Knabe macht solche Unterschiede nicht. Dass ein politischer Akteur der alten Bundesrepublik mit aus der DDR zugespielten Dokumenten an den Pranger gestellt wird, gilt ihm offenbar per se als unzulässig und empörend. So taucht bei ihm Hans Globke, immerhin Kommentator der Nürnberger Rassengesetze, stereotyp lediglich als „Bonner Staatssekretär“ der Adenauer-Regierung auf. Die Denunziation restaurativer Tendenzen in der Bundesrepublik mit Hilfe von DDR-Materialien erscheint so schlimmer als die Rückkehr der Altnazis.

Zwanghafte Züge

Der Eifer, die Wühlarbeit der Stasi bloßzustellen, nimmt bei Knabe mitunter zwanghafte Züge an.
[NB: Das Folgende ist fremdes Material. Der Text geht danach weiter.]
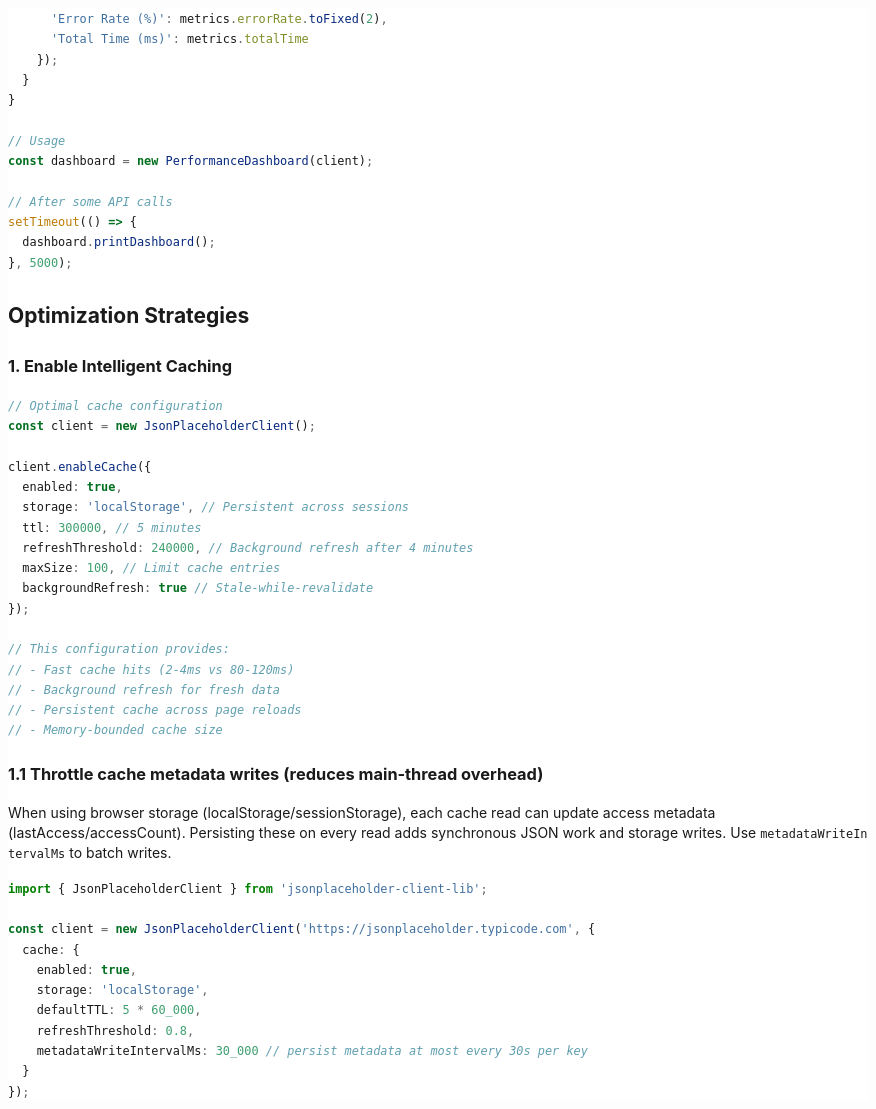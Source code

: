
 ```typescript
      'Error Rate (%)': metrics.errorRate.toFixed(2),
      'Total Time (ms)': metrics.totalTime
    });
  }
}

// Usage
const dashboard = new PerformanceDashboard(client);

// After some API calls
setTimeout(() => {
  dashboard.printDashboard();
}, 5000);
```

## Optimization Strategies

### 1. Enable Intelligent Caching

```typescript
// Optimal cache configuration
const client = new JsonPlaceholderClient();

client.enableCache({
  enabled: true,
  storage: 'localStorage', // Persistent across sessions
  ttl: 300000, // 5 minutes
  refreshThreshold: 240000, // Background refresh after 4 minutes
  maxSize: 100, // Limit cache entries
  backgroundRefresh: true // Stale-while-revalidate
});

// This configuration provides:
// - Fast cache hits (2-4ms vs 80-120ms)
// - Background refresh for fresh data
// - Persistent cache across page reloads
// - Memory-bounded cache size
```

### 1.1 Throttle cache metadata writes (reduces main‑thread overhead)

When using browser storage (localStorage/sessionStorage), each cache read can update access metadata (lastAccess/accessCount). Persisting these on every read adds synchronous JSON work and storage writes. Use `metadataWriteIntervalMs` to batch writes.

```ts
import { JsonPlaceholderClient } from 'jsonplaceholder-client-lib';

const client = new JsonPlaceholderClient('https://jsonplaceholder.typicode.com', {
  cache: {
    enabled: true,
    storage: 'localStorage',
    defaultTTL: 5 * 60_000,
    refreshThreshold: 0.8,
    metadataWriteIntervalMs: 30_000 // persist metadata at most every 30s per key
  }
});
```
Die DDR, darauf läuft seine Argumentation hinaus, sei ein diktatorischer Unrechtsstaat gewesen, jeder Anflug von Diplomatie gegenüber dem Regime oder jede Bereitschaft zur Kooperation daher nur ein verdammenswerter Beitrag zur Verlängerung ihrer Existenz. Punkt. Besonders deutlich wird diese Methode an seiner Analyse der Anti-Springer-Kampagne vom Ende der sechziger Jahre. Zwar weist er nach – was größtenteils schon seit längerem bekannt war – dass im Umfeld des Sozialistischen Studentenbundes (SDS) Zirkel agierten, die für Stasi-Einflüsterungen durchaus anfällig waren. Dazu gehörte etwas der Republikanische Club, in dem Publikationen wie das „Extra-Blatt“ und der „Berliner Extra-Dienst“ erschienen. Beim „Extrablatt“ handelte es sich um das Experiment einer unregelmäßig erscheinenden linken Boulevard-Zeitung. Die legendäre Nachfolgepublikation Berliner Extra-Dienst (ED) war ein dünnes Heft im DinA-5-Format, das zweimal wöchentlich erschien und als Sprachrohr der gewerkschaftlich orientierten, traditionalistischen Linken über einigen Einfluss verfügte. Schlüsselfiguren beim ED waren der frühere „Vorwärts“-Chef vom Dienst Carl „Charly“ Guggomos und sein Geschäftsführer Walter Barthel. Barthel – Deckname „Kurt“ – war bereits Ende der 50er Jahre vom MfS zur Ausforschung des SDS angeworben worden und hatte sich später mit Zustimmung der Stasi auch vom bundesdeutschen Verfassungsschutz verpflichten lassen. Auch Guggomos, so will Knabe unter Berufung auf Aussagen ehemaliger MfS-Mitarbeiter wissen, habe als IM „Gustav“ für die Desinformationsabteilung der MfS-Hauptverwaltung A gearbeitet. Frühere Mitarbeiter wie Hannes Schwenger haben nach der Wende teilweise erst aus den Stasi-Akten erfahren, wie knapp sie der „Firma“ von der Schippe gesprungen waren.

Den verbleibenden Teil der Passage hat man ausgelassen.